• Task description:
When a line of the entries contains "uploads", please list that line.

• Dataset content:
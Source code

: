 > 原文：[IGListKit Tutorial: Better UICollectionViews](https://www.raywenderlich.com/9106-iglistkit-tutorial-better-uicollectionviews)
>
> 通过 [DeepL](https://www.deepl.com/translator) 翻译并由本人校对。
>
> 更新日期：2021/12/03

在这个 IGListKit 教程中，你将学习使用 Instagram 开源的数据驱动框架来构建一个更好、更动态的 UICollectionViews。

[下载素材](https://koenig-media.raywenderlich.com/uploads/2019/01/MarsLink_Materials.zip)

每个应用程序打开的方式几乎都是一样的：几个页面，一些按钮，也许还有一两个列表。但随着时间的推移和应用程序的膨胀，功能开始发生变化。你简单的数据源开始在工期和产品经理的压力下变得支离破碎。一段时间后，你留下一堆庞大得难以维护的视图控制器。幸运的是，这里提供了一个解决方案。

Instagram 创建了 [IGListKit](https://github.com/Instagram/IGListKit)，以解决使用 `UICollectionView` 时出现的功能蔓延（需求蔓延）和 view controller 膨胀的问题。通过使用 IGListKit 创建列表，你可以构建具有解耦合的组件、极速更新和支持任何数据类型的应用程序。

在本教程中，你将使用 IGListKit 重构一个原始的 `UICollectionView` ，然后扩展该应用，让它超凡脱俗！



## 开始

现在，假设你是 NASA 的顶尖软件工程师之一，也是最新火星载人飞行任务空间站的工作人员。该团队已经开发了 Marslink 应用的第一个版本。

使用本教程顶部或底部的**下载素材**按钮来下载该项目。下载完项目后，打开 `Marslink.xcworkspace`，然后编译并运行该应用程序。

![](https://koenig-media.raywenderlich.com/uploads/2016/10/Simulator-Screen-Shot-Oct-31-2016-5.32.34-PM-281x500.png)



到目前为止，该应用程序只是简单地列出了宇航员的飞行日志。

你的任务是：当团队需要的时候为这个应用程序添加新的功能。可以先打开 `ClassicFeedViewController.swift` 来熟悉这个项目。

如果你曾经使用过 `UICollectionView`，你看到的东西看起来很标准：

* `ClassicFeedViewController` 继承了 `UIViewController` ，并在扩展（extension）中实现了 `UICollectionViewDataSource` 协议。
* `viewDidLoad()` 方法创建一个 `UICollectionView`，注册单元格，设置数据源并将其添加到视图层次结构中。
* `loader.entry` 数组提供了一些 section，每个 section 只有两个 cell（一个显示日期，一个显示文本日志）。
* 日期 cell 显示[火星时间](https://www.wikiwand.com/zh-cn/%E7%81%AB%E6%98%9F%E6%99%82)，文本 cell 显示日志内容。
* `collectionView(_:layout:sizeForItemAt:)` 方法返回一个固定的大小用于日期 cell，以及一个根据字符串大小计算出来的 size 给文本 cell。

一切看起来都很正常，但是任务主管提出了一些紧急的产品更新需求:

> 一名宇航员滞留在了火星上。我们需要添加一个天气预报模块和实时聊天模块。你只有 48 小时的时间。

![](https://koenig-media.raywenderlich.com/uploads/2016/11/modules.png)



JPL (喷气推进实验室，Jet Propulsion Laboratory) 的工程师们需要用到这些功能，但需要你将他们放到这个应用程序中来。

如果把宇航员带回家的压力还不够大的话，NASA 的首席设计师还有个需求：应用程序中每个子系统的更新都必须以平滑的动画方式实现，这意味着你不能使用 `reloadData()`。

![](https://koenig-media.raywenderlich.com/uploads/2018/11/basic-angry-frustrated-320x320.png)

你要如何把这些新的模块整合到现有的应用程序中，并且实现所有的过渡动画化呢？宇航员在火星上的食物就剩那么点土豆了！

• Exercise result:
[下载素材](https://koenig-media.raywenderlich.com/uploads/2019/01/MarsLink_Materials.zip)
![](https://koenig-media.raywenderlich.com/uploads/2016/10/Simulator-Screen-Shot-Oct-31-2016-5.32.34-PM-281x500.png)
![](https://koenig-media.raywenderlich.com/uploads/2016/11/modules.png)
![](https://koenig-media.raywenderlich.com/uploads/2018/11/basic-angry-frustrated-320x320.png)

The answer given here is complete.